We must admit a wrong is a wrong and just be truthful by saying, _'I know this is wrong, but I'm watching it anyway, cause I want to.'_

As humans we are 'ALL' guilty of this. "We are"...

_I know I shouldn't eat this, but I want to. _

_I know this dress is short, but I like how I look in it. _

_I know it's wrong to let him kiss me, but I like how it feels._

_I know it's wrong to ...... (insert guilty pleasure here )_

Hey the list is endless. Just admit what it is. God still sees it and He's still aware of what's truly in our hearts. 
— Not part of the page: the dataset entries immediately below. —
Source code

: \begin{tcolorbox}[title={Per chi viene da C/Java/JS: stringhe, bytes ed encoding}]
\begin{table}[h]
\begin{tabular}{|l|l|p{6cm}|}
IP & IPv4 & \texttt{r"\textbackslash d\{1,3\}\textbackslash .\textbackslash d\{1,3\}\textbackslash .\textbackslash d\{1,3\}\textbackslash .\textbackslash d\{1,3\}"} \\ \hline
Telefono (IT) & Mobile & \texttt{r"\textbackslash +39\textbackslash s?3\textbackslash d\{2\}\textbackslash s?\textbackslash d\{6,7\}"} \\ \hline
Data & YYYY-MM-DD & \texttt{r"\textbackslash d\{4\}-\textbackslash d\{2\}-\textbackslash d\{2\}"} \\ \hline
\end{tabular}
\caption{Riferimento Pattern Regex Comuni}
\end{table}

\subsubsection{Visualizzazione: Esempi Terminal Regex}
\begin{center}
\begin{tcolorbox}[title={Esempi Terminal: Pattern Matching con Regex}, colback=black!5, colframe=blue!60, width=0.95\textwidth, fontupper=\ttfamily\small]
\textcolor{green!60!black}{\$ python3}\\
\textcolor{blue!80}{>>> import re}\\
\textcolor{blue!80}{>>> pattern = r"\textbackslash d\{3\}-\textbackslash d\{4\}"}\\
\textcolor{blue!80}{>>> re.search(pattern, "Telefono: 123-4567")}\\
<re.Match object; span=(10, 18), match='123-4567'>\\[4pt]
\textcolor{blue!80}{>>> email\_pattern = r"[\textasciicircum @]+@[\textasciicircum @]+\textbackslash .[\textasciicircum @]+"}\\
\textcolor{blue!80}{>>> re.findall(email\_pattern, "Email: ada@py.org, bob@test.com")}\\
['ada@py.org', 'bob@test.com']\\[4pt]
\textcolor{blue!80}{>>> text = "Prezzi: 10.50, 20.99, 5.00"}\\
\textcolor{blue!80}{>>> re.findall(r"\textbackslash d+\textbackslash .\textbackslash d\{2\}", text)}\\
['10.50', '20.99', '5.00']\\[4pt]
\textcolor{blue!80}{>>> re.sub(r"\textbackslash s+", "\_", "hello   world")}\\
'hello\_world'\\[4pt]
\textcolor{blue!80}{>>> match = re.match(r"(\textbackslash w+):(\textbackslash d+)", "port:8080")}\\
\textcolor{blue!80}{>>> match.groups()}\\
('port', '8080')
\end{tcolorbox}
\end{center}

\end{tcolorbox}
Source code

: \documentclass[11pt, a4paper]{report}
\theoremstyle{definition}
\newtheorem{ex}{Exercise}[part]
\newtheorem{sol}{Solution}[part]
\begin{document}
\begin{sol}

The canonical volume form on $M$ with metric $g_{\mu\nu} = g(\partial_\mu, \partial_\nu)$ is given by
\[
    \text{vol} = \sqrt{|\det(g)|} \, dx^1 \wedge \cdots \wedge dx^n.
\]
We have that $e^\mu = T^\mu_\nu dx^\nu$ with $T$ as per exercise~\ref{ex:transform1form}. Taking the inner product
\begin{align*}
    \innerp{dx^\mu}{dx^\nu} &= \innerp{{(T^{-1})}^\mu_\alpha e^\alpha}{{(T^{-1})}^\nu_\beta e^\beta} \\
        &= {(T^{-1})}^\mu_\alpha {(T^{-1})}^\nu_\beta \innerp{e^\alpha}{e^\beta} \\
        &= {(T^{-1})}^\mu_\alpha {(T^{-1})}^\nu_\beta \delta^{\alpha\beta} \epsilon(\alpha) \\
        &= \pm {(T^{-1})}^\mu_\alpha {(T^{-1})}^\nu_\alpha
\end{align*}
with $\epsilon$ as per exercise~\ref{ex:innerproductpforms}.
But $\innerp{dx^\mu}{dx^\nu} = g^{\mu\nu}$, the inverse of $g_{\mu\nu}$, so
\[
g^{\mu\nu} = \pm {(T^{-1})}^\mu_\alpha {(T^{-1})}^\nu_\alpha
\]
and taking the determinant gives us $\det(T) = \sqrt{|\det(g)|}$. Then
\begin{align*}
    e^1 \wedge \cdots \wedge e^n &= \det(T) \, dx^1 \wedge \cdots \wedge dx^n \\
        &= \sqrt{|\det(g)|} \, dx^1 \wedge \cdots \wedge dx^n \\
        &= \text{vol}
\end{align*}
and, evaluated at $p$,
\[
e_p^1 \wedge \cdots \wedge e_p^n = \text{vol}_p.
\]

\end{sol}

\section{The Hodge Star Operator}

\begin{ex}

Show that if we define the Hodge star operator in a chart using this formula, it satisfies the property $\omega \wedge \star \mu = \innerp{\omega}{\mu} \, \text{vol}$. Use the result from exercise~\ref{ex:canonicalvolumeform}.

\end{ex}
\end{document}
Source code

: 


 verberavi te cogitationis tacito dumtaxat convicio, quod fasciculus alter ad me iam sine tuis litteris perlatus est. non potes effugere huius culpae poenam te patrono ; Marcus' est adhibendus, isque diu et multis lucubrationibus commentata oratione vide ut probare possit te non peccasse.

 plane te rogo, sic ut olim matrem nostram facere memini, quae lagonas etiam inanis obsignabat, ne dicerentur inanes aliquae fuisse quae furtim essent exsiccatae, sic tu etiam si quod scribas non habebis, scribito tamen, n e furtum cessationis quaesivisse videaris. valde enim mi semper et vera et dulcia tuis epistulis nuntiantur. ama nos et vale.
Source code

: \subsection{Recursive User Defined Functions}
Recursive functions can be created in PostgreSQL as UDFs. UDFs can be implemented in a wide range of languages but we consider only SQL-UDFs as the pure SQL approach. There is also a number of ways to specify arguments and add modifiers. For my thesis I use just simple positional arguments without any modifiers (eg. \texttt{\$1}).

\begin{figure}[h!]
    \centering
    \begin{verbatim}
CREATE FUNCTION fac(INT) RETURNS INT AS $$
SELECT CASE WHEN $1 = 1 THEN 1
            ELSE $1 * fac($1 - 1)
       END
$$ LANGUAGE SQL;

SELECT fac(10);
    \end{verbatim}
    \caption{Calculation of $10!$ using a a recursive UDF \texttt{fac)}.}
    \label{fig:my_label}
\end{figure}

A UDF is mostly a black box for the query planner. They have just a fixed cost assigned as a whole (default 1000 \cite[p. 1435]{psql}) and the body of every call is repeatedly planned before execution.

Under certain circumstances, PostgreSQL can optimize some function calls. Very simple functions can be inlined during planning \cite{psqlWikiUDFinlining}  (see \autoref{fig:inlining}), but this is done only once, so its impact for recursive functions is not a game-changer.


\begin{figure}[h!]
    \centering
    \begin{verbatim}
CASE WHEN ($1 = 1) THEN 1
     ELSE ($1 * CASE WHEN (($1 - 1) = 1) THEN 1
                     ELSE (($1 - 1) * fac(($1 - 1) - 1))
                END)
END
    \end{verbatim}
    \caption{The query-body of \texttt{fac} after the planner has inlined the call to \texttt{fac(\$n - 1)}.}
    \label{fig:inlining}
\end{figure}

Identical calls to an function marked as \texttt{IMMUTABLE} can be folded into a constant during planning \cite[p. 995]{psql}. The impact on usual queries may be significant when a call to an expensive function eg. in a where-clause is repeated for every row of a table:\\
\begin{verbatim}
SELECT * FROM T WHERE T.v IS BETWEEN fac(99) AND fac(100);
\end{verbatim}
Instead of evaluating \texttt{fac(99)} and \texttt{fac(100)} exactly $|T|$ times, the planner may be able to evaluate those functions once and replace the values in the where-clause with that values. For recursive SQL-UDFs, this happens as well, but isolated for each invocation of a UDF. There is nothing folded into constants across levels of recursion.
I'm first to admit the guilt. No more excuses. Wrong is still wrong. I'm not going to stop something from being wrong just because I'm blocking the Holy Spirit's convictions just to make myself feel better. 

I'm guilty... why cover it up with a validation.  I don't watch 'Mary Jane' but I've taken in episodes of RHOA ... Oh yeah.   I got caught up in it.


----------



## LiftedUp (Jan 22, 2014)

I'm not sure if it's wrong but the movie preview had me too emotional to look at further episodes.  

I may or may not look at future episodes.

I think the reason that I'm here or there about the wrongness about it is because I look at a lot of shows and read many novels that may be considered "wrong" as well given this premise.  So for me it will be hypocritical.  It reminds me of when I was younger and my parents would criticize the popular music that I listened to.  I found it was hypocritical because they were huge Marvin Gaye fans etc. and let me not get started with that Anita Ward song lol.


----------



## LovelyRo (Jan 22, 2014)

Shimmie... It's obvious that a show with adultery as a plot is not glorifying God. I'm just saying that the show doesn't make adultery appealing to me. I think the show is interesting and I want MJ to be strong enough to stop having the affair... Resist the temptation.  

ETA... Definitely a guilty pleasure... What television show isn't????


----------



## Iwanthealthyhair67 (Jan 22, 2014)

Wow and I actually wanted to see this movie because I had seen the first one ...I wont be watching.






momi said:


> I couldn't agree more Sis. Shimmie. It's garbage and it's causing us to become more and more desensitized... Even in the Best Man movie I noticed this. Anal sex, alleyness, fighting, cursing, blasphemy...
> 
> Not to derail - but this is from the Best Man movie:
> 
> ...


----------



## Iwanthealthyhair67 (Jan 22, 2014)

Shimmie this actually ties in with the other thread


----------



## Shimmie (Jan 22, 2014)

Iwanthealthyhair67 said:


> @Shimmie this actually ties in with the other thread


 
Yes, Healthy Hair...  it sure is.  

I finally 'got it' right... thanks to you breaking it down for me.  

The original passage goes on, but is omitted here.